Example: Credit Card default risk

Another example, which we will consider later in this module, is the prediction of a credit card default event. The dataset contains records that have the default indicator along with card owner wage, the mortgage payment amount, the vacation spending amount, and living cost. The model can be trained on these observations and can be used to predict if default is expected for the new unlabeled instance. Rather, the prediction model is expected to tell how likely the default will occur and thus the card issuer will know the risk.

In these problems, we require a probability of the event with the positive outcome, it is called ‘positive’ just because this is the event we are most interested to detect. Ironically, quite often these events are of ill-nature (default or spam message). In the credit card default problem, the goal is to find how likely it is that the default will happen. The target values in the training dataset have two values: either fully paid or charged off. Likewise, in a loan approval, the target values are loan approved or not approved. Analysis of historical data is aimed to find probabilities of positive outcomes (balance fully paid or loan approved), well trained models should be capable to predict what class the new instance belongs to, what makes it a binary classifier.

import numpy as np
import pandas as pd
import matplotlib.pyplot as plt
plt.figure(figsize=(11, 8))
%matplotlib inline
import warnings
warnings.filterwarnings("ignore")

#Plot the pairwise plot using the seaborn library. 
#Notice the parameter 'hue' set to the values in 'Default' column

import seaborn as sns

sns.pairplot(Credit_risk, hue='Default')

In the pair plot, the observations labeled as No are shown in blue, and Yes in orange. Inspection of the graph suggests that observations can be classified by several predictors: Mtg, Vacations, and Cost_Living.

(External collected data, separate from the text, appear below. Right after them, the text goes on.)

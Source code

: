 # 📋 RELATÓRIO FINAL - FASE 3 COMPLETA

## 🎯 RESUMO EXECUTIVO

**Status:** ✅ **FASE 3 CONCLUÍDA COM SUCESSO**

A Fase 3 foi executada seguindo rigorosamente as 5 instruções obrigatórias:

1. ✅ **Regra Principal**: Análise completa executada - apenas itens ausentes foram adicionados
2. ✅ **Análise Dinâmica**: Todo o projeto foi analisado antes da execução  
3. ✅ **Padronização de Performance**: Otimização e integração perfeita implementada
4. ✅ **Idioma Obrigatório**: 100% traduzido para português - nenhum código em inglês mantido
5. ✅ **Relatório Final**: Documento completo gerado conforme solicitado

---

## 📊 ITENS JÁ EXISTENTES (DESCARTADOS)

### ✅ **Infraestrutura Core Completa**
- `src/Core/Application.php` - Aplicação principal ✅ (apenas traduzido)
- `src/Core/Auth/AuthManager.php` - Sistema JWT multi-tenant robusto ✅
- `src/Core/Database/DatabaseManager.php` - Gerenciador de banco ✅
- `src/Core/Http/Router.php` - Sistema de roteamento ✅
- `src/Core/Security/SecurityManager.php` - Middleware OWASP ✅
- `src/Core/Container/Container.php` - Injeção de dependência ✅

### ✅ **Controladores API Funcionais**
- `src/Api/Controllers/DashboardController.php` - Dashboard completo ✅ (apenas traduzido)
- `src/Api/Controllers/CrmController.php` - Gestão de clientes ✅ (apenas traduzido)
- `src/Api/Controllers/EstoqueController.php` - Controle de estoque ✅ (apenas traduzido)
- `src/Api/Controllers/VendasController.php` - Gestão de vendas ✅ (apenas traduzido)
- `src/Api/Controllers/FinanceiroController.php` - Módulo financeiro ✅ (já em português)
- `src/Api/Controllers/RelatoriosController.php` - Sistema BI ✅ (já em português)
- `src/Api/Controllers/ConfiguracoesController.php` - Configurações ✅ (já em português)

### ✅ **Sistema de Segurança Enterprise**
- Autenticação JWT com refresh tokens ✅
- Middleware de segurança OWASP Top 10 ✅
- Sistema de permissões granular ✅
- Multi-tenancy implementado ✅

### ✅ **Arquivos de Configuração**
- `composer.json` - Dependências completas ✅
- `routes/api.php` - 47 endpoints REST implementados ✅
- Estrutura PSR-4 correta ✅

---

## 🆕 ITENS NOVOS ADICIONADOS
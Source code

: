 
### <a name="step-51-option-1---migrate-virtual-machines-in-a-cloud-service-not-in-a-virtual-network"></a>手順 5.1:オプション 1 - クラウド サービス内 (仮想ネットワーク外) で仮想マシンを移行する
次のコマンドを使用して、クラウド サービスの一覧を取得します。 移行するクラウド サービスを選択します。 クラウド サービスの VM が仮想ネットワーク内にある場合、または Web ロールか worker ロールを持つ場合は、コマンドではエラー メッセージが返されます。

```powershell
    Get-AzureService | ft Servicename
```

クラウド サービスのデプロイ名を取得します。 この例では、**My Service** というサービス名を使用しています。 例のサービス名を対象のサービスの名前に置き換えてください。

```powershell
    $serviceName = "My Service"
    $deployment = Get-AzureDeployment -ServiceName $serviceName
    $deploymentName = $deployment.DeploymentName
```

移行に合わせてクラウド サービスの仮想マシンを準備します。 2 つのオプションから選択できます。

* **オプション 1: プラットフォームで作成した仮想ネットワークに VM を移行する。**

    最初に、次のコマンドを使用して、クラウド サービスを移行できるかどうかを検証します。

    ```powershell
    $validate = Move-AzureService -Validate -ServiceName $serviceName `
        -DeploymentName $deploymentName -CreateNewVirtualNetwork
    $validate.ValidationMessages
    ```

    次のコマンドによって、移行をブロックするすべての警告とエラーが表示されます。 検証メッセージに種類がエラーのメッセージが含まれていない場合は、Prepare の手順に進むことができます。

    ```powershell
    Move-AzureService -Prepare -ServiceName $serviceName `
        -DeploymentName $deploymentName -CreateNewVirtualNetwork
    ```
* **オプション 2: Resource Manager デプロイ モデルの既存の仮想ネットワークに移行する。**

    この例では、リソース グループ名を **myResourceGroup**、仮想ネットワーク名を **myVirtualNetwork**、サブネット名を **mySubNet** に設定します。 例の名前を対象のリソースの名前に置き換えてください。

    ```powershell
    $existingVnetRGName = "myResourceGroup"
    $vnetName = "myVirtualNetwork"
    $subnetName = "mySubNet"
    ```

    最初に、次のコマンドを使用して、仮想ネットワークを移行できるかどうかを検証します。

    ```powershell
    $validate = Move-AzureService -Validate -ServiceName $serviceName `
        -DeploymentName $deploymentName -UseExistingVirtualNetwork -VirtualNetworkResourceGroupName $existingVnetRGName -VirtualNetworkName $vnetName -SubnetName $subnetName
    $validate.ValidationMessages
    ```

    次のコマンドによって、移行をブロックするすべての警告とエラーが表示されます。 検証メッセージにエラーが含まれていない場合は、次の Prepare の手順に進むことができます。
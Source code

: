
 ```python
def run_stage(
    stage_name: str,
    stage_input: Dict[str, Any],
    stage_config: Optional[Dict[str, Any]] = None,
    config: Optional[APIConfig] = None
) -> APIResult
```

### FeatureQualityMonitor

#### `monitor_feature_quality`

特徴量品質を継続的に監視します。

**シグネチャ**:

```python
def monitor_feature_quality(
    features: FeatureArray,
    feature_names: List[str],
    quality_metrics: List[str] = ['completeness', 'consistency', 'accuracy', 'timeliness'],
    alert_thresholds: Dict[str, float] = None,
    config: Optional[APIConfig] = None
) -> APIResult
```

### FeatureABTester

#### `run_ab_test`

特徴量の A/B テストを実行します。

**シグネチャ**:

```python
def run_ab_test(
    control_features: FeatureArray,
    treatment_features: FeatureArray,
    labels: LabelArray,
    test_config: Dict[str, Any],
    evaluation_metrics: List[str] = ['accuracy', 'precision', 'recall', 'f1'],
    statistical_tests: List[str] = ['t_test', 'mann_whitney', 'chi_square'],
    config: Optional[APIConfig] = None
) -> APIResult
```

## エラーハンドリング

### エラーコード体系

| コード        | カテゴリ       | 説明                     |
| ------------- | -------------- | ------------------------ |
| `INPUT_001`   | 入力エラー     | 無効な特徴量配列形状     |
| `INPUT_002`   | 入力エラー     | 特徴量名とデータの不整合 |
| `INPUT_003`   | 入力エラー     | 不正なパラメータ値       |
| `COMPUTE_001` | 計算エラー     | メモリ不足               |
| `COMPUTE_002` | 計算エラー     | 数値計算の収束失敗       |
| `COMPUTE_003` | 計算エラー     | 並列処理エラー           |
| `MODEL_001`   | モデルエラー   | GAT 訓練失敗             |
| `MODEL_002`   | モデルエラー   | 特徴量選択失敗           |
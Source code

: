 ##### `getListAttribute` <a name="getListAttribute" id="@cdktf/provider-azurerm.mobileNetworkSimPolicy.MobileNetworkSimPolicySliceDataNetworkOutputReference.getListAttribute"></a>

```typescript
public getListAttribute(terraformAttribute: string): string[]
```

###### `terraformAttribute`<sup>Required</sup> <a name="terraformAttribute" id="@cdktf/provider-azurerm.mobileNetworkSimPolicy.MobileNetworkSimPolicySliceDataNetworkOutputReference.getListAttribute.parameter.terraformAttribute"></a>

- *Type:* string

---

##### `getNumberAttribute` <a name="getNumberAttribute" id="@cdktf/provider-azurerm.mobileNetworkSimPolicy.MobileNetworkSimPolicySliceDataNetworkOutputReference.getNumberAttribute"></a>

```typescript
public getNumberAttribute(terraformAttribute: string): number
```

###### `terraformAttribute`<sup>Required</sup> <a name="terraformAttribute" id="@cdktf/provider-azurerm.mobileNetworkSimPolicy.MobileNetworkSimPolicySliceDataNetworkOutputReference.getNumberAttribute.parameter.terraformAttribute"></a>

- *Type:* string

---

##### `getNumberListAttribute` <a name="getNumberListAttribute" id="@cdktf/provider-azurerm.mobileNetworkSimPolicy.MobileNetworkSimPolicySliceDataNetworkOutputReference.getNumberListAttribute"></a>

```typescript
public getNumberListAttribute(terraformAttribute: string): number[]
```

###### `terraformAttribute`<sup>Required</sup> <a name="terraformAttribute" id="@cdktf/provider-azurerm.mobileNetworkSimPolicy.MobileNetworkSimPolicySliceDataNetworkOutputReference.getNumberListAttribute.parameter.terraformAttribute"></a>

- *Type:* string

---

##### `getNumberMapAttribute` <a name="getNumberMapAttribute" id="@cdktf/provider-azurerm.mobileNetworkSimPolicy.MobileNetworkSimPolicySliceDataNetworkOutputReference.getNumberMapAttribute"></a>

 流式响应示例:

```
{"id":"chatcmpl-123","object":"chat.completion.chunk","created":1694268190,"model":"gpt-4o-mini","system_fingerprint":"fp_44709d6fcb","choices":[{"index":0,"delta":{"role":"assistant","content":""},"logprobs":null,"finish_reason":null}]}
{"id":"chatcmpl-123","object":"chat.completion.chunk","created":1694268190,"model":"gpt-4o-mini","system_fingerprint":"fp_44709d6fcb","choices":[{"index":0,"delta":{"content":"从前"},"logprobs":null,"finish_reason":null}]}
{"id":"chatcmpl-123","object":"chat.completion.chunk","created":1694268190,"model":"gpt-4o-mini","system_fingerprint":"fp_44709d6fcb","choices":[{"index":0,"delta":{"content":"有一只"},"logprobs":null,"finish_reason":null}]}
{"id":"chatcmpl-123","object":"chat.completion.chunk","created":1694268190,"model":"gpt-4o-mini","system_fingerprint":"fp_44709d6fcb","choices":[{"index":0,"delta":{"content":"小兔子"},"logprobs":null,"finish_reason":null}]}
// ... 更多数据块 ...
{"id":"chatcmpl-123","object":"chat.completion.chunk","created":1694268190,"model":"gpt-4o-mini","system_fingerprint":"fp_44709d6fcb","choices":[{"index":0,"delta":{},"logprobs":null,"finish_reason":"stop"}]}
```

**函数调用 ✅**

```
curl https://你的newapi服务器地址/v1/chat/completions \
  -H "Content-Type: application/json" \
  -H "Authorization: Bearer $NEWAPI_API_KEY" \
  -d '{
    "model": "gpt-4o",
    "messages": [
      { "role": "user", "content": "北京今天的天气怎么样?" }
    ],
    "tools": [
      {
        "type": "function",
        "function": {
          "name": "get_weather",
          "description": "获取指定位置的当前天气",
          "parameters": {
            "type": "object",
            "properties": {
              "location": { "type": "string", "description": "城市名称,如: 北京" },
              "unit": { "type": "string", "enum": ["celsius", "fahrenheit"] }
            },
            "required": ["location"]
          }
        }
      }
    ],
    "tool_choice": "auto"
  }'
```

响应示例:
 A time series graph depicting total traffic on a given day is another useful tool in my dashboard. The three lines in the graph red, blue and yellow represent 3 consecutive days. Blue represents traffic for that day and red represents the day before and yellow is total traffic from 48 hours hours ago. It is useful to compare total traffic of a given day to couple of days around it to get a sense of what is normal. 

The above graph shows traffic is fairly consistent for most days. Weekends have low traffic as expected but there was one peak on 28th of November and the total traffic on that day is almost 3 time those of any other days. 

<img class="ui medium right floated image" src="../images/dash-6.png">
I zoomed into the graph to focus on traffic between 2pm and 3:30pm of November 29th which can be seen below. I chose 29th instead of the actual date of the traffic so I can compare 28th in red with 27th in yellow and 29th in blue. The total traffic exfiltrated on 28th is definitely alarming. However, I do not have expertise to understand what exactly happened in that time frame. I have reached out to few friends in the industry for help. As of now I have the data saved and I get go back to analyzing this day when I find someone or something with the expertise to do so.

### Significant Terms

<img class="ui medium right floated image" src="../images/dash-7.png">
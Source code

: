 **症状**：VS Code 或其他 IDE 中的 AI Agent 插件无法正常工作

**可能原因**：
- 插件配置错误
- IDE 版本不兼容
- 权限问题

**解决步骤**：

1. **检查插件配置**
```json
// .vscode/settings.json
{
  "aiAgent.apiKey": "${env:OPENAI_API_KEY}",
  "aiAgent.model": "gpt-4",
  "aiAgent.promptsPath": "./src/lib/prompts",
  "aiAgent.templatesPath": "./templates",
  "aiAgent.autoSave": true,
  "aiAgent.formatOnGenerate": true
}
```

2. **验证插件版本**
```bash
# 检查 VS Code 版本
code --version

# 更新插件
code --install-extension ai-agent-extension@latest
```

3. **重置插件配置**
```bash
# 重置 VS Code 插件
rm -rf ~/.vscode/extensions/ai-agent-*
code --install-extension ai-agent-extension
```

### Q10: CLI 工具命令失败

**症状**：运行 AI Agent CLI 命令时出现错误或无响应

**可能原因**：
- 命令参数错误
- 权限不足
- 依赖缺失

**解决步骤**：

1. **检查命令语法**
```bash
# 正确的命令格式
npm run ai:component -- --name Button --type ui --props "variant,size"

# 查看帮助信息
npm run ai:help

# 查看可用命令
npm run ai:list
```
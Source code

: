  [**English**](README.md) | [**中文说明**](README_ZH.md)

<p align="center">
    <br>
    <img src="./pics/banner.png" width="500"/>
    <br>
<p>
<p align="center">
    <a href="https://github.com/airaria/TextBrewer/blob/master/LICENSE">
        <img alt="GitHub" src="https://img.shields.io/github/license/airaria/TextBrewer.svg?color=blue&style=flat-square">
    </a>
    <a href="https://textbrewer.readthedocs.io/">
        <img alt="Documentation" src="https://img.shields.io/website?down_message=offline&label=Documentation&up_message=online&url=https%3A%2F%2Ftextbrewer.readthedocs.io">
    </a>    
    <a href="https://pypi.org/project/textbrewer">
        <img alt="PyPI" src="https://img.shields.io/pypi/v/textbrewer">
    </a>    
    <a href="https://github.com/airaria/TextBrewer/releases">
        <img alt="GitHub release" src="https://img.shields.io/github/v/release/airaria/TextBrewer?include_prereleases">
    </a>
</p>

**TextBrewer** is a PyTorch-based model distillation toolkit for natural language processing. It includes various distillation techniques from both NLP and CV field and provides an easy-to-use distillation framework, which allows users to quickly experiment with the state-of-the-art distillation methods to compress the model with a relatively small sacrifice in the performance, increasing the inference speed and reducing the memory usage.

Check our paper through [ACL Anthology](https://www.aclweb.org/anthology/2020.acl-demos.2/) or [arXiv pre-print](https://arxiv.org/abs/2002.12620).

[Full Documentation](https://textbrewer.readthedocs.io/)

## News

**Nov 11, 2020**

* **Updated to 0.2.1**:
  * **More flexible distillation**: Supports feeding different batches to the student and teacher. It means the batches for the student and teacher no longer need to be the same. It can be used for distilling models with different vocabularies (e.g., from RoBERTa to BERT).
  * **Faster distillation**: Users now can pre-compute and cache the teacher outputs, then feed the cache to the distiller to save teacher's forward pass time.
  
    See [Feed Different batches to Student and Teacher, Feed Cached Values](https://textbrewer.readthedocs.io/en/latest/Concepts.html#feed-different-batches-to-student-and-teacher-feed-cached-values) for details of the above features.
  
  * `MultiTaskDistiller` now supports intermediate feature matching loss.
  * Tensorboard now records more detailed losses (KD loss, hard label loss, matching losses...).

Before building the model, the count of each classes in the dataset should be inspected.

# Count the number of unique values in column "Default".

Credit_risk['Default'].value_counts()

Unbalanced data

For the most accurate results when using logistic regression modeling, the data should be balanced (ie. the number of positive instances should be comparable to the number of negative instances). In the Credit_risk dataframe, there are approximately twice as many observations with negative target value as those with positive. This difference is not too big, so we can proceed with unmodified dataset.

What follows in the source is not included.